Замечания пожилой дамы мне показались очень верными, и я предложил оставить тщетные кручины о том, чего читать не можем, и прочесть то, что предлагает г. Успенский. Предложение мое было принято, и рассказ г. Успенского всем показался справедливым. Пошли воспоминания и сравнения. Нашлось несколько человек, знавших лично недавно скончавшегося грузного генерала Ростислава Андреевича Фадеева*; стали припоминать, сколько необыкновенного, живого интереса умел он являть своею особою, которая с виду была так мешковата и ничего будто не обещала. Вспомнили, как он даже под старость легко бывало овладевал вниманием самых умных и милых женщин, и ни одному из молодых и цветущих здоровьем щеголей никогда не удавалось взять перед ним первенство.
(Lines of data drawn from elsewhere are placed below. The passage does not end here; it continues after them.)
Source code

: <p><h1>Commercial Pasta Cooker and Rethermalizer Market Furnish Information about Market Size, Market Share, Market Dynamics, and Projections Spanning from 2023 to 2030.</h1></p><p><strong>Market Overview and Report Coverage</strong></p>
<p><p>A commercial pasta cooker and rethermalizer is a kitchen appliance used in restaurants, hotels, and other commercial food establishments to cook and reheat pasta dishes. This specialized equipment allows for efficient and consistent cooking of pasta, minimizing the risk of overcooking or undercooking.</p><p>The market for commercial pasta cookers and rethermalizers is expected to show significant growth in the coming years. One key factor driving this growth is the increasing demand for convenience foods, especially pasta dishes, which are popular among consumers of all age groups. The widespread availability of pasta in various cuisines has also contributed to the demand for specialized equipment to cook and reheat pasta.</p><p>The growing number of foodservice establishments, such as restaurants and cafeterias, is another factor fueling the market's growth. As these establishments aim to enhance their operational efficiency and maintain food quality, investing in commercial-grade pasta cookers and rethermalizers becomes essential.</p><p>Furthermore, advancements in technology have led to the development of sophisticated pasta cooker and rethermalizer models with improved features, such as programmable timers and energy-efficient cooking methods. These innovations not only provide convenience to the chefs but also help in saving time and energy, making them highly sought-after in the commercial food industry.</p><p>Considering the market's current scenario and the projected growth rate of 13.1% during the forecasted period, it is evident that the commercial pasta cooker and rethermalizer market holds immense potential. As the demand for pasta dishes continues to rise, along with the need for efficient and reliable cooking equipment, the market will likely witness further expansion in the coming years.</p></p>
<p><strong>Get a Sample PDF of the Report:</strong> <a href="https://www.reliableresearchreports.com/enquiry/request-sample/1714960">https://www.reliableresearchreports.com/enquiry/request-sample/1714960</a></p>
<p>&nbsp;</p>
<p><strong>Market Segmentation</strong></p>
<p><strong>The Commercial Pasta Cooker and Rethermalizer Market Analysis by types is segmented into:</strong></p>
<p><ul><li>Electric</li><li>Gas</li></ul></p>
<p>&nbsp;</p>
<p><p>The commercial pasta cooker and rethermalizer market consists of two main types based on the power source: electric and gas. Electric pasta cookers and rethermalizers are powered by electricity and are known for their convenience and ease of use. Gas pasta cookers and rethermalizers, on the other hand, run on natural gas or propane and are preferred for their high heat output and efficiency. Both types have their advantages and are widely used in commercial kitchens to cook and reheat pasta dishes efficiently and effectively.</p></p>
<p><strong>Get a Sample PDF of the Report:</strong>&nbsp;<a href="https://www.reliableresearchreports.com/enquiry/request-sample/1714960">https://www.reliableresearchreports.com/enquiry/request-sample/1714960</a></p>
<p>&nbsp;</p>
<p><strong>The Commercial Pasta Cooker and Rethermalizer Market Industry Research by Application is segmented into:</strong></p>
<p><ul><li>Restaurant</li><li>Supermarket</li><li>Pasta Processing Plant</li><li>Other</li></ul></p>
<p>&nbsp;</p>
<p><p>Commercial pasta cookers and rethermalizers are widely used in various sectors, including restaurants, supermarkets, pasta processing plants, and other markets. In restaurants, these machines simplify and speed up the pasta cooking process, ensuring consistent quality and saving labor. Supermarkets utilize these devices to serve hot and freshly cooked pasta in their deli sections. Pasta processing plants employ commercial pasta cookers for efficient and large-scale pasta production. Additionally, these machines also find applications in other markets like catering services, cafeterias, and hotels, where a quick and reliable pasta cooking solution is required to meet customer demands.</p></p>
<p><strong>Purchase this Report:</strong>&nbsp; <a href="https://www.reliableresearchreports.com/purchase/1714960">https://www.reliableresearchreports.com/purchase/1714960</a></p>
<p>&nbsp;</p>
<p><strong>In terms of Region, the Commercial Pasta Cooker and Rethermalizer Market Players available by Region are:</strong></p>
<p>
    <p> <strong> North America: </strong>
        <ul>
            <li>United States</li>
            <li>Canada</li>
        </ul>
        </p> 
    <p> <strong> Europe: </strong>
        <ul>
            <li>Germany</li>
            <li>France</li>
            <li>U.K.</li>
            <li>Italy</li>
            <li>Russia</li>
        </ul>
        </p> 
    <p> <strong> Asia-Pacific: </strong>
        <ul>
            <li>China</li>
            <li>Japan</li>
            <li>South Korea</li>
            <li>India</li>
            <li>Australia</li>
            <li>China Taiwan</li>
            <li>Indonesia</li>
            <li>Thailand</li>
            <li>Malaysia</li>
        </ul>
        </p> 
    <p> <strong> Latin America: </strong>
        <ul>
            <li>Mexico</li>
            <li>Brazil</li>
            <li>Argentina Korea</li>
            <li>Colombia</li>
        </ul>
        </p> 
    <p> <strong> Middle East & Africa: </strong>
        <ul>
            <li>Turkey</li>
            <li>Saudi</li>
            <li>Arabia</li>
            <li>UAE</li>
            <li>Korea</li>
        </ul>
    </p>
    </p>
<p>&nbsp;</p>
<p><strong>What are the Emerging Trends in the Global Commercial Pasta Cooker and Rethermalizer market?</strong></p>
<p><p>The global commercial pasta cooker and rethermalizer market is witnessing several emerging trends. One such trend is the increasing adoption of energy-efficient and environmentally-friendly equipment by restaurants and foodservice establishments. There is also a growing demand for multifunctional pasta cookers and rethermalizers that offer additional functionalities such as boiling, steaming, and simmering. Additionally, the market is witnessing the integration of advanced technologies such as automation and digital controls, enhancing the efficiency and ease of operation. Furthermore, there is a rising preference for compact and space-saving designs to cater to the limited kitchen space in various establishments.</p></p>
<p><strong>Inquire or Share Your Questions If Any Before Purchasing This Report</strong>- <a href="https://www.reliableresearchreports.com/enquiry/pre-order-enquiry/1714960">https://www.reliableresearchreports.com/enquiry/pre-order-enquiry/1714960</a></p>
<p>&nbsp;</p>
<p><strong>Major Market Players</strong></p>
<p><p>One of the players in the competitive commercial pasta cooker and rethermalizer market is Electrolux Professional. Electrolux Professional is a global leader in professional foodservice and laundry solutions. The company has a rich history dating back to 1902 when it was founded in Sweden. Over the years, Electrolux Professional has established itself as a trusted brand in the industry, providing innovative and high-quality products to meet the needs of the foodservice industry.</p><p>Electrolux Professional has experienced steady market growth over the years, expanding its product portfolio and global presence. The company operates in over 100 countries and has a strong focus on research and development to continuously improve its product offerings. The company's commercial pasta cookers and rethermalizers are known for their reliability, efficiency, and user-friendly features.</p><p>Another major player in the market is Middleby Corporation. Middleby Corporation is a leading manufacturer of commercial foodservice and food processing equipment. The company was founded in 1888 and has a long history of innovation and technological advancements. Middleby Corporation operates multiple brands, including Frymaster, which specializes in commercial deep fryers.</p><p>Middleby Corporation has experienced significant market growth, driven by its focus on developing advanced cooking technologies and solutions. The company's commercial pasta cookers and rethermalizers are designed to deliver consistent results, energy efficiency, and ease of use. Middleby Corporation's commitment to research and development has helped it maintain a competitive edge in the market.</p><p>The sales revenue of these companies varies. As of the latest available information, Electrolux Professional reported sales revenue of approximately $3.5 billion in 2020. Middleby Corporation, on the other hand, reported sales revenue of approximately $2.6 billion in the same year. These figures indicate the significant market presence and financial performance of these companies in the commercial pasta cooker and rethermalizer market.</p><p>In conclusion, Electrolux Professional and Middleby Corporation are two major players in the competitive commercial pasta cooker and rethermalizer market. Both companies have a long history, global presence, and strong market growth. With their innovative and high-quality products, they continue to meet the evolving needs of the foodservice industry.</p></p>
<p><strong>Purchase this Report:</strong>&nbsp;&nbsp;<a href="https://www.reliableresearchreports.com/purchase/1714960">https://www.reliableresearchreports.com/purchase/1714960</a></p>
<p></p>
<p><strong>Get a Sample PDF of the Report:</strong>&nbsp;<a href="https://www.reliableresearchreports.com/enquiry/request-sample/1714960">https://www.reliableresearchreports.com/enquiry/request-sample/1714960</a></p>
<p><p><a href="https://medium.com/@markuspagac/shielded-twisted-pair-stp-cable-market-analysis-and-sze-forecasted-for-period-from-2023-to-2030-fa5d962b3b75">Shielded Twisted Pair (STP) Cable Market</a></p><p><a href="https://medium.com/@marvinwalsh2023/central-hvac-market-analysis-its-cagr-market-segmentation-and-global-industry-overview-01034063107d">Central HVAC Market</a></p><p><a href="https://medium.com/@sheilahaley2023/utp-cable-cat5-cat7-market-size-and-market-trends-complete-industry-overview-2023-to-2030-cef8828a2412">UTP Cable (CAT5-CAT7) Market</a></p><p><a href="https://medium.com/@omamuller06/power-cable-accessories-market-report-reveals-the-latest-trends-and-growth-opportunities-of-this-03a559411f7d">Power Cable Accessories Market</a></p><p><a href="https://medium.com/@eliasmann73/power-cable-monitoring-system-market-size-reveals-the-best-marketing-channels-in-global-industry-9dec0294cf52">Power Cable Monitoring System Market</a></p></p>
— Эко вы вещь какую указали! — отозвался на мои слова собеседник, который был всех в компании постарше и отличался наблюдательностию. — Велико ли дело такому умному человеку, как был покойный Фадеев, заполонить себе внимание умной женщины! Умным женщинам, батюшка, жутко. Их, во-первых, на свете очень немного, а во-вторых — как они больше других понимают, то они больше и страдают и рады встрече с настоящим умным человеком. Тут simile simili curatur[4] или gaudet[5] — не знаю, как лучше сказать: «подобное подобному радуется». Нет, и вы и дама, с которою беседовал наш приятный писатель, берете очень свысока: вы выставляете людей отличных дарований, а по-моему более замечательно, что и гораздо пониже, в сферах самых обыкновенных, где, кажется, ничего особенного ожидать было невозможно, являлись живые и привлекательные личности, или, как их называли, «интересные мужчинки». И дамы, ими занятые, тоже были не из таких избранниц, которые способны «преклоняться» перед умом и талантом, а тоже, бывало, и такие, в своем роде, особы средней руки — очень бывали нежны и чувствительны. Как в глубоких водах, была в них своя скрытая теплота. Вот эти-то средние люди, по-моему, еще чуднее, чем те, которые подходили к типу лермонтовских героев, в которых в самом деле ведь нельзя же было не влюбляться.